— EXERCISE AIM —
From the line containing "- [Call a registered" through the last line of the entries, set down every line exactly and add nothing.

(RECORDS FOR THE TASK Opens)

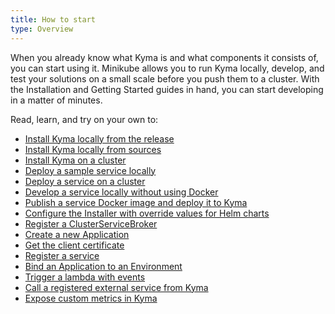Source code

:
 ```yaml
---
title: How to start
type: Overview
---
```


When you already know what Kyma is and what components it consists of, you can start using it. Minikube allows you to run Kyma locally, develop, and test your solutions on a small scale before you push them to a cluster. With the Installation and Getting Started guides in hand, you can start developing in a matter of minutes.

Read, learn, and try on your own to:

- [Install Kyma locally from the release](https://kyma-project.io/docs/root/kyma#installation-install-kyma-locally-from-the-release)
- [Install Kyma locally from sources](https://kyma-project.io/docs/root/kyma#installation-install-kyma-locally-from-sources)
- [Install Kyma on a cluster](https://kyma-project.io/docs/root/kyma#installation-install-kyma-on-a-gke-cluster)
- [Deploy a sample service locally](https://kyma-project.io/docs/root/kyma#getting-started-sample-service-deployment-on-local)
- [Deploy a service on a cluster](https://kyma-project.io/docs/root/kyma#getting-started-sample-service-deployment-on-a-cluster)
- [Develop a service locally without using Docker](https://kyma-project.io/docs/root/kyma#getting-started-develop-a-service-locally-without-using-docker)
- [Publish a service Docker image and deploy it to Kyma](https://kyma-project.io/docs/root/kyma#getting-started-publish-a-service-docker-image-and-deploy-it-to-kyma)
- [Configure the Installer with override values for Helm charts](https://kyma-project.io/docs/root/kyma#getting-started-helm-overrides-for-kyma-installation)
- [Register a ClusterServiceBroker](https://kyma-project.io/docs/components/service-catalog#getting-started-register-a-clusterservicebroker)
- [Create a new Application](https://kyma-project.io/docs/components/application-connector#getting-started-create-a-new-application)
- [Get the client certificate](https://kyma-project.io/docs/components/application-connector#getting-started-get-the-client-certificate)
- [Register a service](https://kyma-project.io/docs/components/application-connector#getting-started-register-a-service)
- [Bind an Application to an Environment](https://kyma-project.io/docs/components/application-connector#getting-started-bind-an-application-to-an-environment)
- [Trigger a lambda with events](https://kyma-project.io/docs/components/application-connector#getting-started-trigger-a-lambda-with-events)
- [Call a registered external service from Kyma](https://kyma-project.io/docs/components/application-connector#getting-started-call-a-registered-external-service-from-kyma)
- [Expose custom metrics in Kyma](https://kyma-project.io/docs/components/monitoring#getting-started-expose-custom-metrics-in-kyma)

(RECORDS FOR THE TASK Closes)

— TASK SOLUTION —
- [Call a registered external service from Kyma](https://kyma-project.io/docs/components/application-connector#getting-started-call-a-registered-external-service-from-kyma)
- [Expose custom metrics in Kyma](https://kyma-project.io/docs/components/monitoring#getting-started-expose-custom-metrics-in-kyma)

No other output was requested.